» **What the task requires**
Report back every line below that carries the word "medium".

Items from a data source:
=-=-=-=-=

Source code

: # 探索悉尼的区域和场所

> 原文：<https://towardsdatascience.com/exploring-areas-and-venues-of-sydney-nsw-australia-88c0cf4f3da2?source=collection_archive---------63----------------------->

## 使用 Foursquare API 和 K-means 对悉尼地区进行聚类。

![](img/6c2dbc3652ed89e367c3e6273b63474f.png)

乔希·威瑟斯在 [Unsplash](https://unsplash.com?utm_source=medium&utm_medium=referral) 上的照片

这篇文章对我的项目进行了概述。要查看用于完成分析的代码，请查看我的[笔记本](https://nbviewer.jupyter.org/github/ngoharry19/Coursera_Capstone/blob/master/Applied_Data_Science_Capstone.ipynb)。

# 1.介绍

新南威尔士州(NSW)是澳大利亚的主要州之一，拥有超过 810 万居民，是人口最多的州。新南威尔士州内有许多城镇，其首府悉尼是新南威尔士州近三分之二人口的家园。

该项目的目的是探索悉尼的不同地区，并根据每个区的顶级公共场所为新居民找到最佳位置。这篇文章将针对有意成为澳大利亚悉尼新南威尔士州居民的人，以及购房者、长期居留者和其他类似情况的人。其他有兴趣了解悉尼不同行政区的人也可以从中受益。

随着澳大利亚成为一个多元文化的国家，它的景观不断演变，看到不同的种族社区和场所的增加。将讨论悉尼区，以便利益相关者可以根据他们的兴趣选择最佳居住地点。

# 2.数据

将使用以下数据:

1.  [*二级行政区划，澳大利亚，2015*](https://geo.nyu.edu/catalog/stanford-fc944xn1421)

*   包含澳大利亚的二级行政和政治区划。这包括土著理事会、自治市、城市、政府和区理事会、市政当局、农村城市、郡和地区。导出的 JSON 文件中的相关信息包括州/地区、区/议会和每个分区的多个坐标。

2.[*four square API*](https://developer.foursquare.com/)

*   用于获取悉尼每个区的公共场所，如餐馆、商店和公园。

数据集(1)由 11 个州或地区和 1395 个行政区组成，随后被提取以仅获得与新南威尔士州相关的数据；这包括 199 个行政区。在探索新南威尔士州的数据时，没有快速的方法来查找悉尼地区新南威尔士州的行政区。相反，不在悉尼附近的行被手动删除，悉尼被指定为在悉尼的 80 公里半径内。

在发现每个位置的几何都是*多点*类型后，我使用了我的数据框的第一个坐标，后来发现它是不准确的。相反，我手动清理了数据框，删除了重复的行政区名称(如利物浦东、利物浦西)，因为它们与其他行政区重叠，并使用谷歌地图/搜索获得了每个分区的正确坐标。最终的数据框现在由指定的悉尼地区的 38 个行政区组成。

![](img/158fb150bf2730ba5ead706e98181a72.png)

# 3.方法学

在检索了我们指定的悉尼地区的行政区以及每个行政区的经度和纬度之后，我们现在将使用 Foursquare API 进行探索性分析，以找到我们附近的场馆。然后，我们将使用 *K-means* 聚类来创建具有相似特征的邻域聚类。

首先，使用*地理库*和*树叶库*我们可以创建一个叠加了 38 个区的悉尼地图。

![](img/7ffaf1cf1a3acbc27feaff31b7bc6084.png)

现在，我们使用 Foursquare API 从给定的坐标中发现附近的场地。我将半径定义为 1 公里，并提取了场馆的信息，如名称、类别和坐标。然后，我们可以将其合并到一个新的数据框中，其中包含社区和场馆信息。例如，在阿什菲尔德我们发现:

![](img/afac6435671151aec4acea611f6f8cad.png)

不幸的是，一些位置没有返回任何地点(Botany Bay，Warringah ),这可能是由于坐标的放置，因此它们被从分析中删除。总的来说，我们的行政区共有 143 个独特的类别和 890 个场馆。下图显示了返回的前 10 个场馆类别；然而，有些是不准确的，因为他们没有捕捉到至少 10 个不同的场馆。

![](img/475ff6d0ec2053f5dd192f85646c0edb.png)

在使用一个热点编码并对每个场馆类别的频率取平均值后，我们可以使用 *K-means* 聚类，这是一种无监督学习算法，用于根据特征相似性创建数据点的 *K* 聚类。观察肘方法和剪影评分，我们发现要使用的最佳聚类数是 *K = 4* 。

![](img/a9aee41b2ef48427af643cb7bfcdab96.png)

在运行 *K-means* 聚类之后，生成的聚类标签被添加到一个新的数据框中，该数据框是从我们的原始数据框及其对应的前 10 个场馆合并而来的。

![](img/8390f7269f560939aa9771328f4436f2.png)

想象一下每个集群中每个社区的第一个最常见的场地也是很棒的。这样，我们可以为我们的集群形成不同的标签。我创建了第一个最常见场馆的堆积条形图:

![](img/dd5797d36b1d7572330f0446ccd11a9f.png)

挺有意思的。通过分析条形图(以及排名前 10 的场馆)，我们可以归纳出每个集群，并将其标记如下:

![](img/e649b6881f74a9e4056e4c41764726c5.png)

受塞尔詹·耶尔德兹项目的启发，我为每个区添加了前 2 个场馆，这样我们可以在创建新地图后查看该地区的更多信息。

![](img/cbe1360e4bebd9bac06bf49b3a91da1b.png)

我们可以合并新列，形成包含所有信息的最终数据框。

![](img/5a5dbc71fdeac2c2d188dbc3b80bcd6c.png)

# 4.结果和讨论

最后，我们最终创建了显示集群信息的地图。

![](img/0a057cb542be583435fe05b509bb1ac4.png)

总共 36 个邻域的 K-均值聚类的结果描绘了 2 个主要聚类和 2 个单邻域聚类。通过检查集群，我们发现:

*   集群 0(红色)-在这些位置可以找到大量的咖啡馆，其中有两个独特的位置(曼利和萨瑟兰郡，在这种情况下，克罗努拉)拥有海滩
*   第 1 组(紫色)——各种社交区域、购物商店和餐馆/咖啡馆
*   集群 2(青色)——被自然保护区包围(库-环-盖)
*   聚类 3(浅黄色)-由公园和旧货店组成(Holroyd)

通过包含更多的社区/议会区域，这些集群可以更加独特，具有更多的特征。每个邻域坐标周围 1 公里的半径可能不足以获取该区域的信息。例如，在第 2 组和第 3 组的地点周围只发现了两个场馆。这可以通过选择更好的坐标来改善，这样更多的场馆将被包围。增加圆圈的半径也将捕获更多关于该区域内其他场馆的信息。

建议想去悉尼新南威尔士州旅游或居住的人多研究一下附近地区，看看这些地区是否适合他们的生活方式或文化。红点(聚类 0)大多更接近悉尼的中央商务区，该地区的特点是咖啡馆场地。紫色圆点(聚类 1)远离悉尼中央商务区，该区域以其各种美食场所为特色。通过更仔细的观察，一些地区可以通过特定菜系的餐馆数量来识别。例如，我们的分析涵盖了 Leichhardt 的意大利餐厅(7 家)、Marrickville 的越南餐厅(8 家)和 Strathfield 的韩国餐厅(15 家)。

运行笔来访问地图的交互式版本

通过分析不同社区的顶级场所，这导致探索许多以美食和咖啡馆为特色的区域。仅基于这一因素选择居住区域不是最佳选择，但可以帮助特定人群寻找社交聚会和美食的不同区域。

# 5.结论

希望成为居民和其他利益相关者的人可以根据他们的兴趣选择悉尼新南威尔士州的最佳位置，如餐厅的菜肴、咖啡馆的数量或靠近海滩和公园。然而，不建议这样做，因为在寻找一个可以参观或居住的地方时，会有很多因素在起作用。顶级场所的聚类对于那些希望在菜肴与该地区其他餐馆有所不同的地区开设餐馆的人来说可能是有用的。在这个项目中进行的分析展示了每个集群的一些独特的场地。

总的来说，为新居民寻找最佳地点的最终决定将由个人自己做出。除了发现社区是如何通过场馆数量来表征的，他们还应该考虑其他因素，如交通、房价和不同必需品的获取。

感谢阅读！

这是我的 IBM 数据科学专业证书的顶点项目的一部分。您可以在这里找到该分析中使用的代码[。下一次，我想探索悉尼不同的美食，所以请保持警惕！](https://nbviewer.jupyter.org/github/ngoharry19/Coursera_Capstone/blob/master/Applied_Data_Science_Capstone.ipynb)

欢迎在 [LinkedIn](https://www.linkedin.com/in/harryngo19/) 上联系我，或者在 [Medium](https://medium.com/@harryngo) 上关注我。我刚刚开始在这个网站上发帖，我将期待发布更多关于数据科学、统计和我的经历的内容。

=-=-=-=-=

» **Result of this task**
乔希·威瑟斯在 [Unsplash](https://unsplash.com?utm_source=medium&utm_medium=referral) 上的照片
欢迎在 [LinkedIn](https://www.linkedin.com/in/harryngo19/) 上联系我，或者在 [Medium](https://medium.com/@harryngo) 上关注我。我刚刚开始在这个网站上发帖，我将期待发布更多关于数据科学、统计和我的经历的内容。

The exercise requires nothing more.